The listing that follows should be copied in full, exactly as written.

[[ Input open ]]

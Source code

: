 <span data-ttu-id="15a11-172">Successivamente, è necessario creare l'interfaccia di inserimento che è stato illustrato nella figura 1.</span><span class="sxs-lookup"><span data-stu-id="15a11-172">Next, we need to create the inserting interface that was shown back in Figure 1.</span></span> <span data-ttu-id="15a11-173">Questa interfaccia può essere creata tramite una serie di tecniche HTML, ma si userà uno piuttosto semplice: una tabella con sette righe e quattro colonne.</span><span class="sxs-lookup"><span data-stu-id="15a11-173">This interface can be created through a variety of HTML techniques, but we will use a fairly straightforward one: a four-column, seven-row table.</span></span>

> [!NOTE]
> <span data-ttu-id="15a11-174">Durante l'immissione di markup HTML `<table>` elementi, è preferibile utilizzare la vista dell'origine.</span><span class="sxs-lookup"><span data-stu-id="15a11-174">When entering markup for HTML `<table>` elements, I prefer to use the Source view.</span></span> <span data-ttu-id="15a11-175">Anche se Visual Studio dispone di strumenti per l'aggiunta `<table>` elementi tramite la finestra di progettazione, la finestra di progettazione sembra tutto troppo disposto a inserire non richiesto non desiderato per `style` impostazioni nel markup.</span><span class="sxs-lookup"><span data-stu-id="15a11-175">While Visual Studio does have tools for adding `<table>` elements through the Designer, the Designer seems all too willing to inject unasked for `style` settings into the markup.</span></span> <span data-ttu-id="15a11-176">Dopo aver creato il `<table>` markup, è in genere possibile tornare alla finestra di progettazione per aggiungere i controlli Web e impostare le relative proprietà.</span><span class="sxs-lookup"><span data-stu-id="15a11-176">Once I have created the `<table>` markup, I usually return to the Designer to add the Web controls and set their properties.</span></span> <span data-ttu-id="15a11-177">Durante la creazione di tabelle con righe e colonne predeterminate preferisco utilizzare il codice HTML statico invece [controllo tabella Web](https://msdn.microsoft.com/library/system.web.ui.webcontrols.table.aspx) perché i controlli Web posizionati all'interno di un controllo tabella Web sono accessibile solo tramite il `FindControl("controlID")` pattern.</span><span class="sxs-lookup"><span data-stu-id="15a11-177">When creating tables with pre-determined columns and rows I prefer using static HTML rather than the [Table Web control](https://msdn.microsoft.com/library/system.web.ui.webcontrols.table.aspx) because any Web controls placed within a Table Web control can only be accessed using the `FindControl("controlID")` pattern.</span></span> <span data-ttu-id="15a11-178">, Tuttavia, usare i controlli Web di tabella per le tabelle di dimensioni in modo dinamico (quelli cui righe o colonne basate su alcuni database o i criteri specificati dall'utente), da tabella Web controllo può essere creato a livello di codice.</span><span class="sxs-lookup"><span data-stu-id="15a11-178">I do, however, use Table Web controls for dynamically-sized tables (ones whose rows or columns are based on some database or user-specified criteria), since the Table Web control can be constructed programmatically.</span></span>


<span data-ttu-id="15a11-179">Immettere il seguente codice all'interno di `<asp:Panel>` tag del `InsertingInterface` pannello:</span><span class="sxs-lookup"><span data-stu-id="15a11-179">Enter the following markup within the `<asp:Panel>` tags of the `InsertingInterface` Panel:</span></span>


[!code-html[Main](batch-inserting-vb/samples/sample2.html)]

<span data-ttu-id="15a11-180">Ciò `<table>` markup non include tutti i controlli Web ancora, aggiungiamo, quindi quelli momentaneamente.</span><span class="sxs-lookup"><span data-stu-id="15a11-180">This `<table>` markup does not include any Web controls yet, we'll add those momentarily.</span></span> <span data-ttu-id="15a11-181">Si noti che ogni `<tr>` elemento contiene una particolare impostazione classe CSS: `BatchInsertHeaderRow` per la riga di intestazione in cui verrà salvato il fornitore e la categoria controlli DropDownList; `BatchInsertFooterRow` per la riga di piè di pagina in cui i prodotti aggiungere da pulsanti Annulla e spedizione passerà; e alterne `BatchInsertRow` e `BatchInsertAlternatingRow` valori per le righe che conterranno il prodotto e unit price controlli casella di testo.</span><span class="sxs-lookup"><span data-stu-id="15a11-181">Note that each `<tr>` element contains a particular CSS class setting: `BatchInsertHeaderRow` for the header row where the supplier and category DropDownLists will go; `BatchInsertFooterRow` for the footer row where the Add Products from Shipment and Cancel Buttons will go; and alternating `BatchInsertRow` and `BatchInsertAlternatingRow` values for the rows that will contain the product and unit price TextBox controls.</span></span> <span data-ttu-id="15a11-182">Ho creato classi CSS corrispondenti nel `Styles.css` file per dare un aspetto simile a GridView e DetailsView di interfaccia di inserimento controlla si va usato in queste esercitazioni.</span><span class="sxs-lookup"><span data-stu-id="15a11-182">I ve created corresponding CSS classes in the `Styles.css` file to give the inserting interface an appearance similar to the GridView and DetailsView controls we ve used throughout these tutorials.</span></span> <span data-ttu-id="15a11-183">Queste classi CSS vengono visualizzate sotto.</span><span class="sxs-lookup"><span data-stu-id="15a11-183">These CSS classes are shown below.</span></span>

[[ Input closed ]]

*Solution*
Source code

: <span data-ttu-id="15a11-172">Successivamente, è necessario creare l'interfaccia di inserimento che è stato illustrato nella figura 1.</span><span class="sxs-lookup"><span data-stu-id="15a11-172">Next, we need to create the inserting interface that was shown back in Figure 1.</span></span> <span data-ttu-id="15a11-173">Questa interfaccia può essere creata tramite una serie di tecniche HTML, ma si userà uno piuttosto semplice: una tabella con sette righe e quattro colonne.</span><span class="sxs-lookup"><span data-stu-id="15a11-173">This interface can be created through a variety of HTML techniques, but we will use a fairly straightforward one: a four-column, seven-row table.</span></span>

> [!NOTE]
> <span data-ttu-id="15a11-174">Durante l'immissione di markup HTML `<table>` elementi, è preferibile utilizzare la vista dell'origine.</span><span class="sxs-lookup"><span data-stu-id="15a11-174">When entering markup for HTML `<table>` elements, I prefer to use the Source view.</span></span> <span data-ttu-id="15a11-175">Anche se Visual Studio dispone di strumenti per l'aggiunta `<table>` elementi tramite la finestra di progettazione, la finestra di progettazione sembra tutto troppo disposto a inserire non richiesto non desiderato per `style` impostazioni nel markup.</span><span class="sxs-lookup"><span data-stu-id="15a11-175">While Visual Studio does have tools for adding `<table>` elements through the Designer, the Designer seems all too willing to inject unasked for `style` settings into the markup.</span></span> <span data-ttu-id="15a11-176">Dopo aver creato il `<table>` markup, è in genere possibile tornare alla finestra di progettazione per aggiungere i controlli Web e impostare le relative proprietà.</span><span class="sxs-lookup"><span data-stu-id="15a11-176">Once I have created the `<table>` markup, I usually return to the Designer to add the Web controls and set their properties.</span></span> <span data-ttu-id="15a11-177">Durante la creazione di tabelle con righe e colonne predeterminate preferisco utilizzare il codice HTML statico invece [controllo tabella Web](https://msdn.microsoft.com/library/system.web.ui.webcontrols.table.aspx) perché i controlli Web posizionati all'interno di un controllo tabella Web sono accessibile solo tramite il `FindControl("controlID")` pattern.</span><span class="sxs-lookup"><span data-stu-id="15a11-177">When creating tables with pre-determined columns and rows I prefer using static HTML rather than the [Table Web control](https://msdn.microsoft.com/library/system.web.ui.webcontrols.table.aspx) because any Web controls placed within a Table Web control can only be accessed using the `FindControl("controlID")` pattern.</span></span> <span data-ttu-id="15a11-178">, Tuttavia, usare i controlli Web di tabella per le tabelle di dimensioni in modo dinamico (quelli cui righe o colonne basate su alcuni database o i criteri specificati dall'utente), da tabella Web controllo può essere creato a livello di codice.</span><span class="sxs-lookup"><span data-stu-id="15a11-178">I do, however, use Table Web controls for dynamically-sized tables (ones whose rows or columns are based on some database or user-specified criteria), since the Table Web control can be constructed programmatically.</span></span>


<span data-ttu-id="15a11-179">Immettere il seguente codice all'interno di `<asp:Panel>` tag del `InsertingInterface` pannello:</span><span class="sxs-lookup"><span data-stu-id="15a11-179">Enter the following markup within the `<asp:Panel>` tags of the `InsertingInterface` Panel:</span></span>


[!code-html[Main](batch-inserting-vb/samples/sample2.html)]

<span data-ttu-id="15a11-180">Ciò `<table>` markup non include tutti i controlli Web ancora, aggiungiamo, quindi quelli momentaneamente.</span><span class="sxs-lookup"><span data-stu-id="15a11-180">This `<table>` markup does not include any Web controls yet, we'll add those momentarily.</span></span> <span data-ttu-id="15a11-181">Si noti che ogni `<tr>` elemento contiene una particolare impostazione classe CSS: `BatchInsertHeaderRow` per la riga di intestazione in cui verrà salvato il fornitore e la categoria controlli DropDownList; `BatchInsertFooterRow` per la riga di piè di pagina in cui i prodotti aggiungere da pulsanti Annulla e spedizione passerà; e alterne `BatchInsertRow` e `BatchInsertAlternatingRow` valori per le righe che conterranno il prodotto e unit price controlli casella di testo.</span><span class="sxs-lookup"><span data-stu-id="15a11-181">Note that each `<tr>` element contains a particular CSS class setting: `BatchInsertHeaderRow` for the header row where the supplier and category DropDownLists will go; `BatchInsertFooterRow` for the footer row where the Add Products from Shipment and Cancel Buttons will go; and alternating `BatchInsertRow` and `BatchInsertAlternatingRow` values for the rows that will contain the product and unit price TextBox controls.</span></span> <span data-ttu-id="15a11-182">Ho creato classi CSS corrispondenti nel `Styles.css` file per dare un aspetto simile a GridView e DetailsView di interfaccia di inserimento controlla si va usato in queste esercitazioni.</span><span class="sxs-lookup"><span data-stu-id="15a11-182">I ve created corresponding CSS classes in the `Styles.css` file to give the inserting interface an appearance similar to the GridView and DetailsView controls we ve used throughout these tutorials.</span></span> <span data-ttu-id="15a11-183">Queste classi CSS vengono visualizzate sotto.</span><span class="sxs-lookup"><span data-stu-id="15a11-183">These CSS classes are shown below.</span></span>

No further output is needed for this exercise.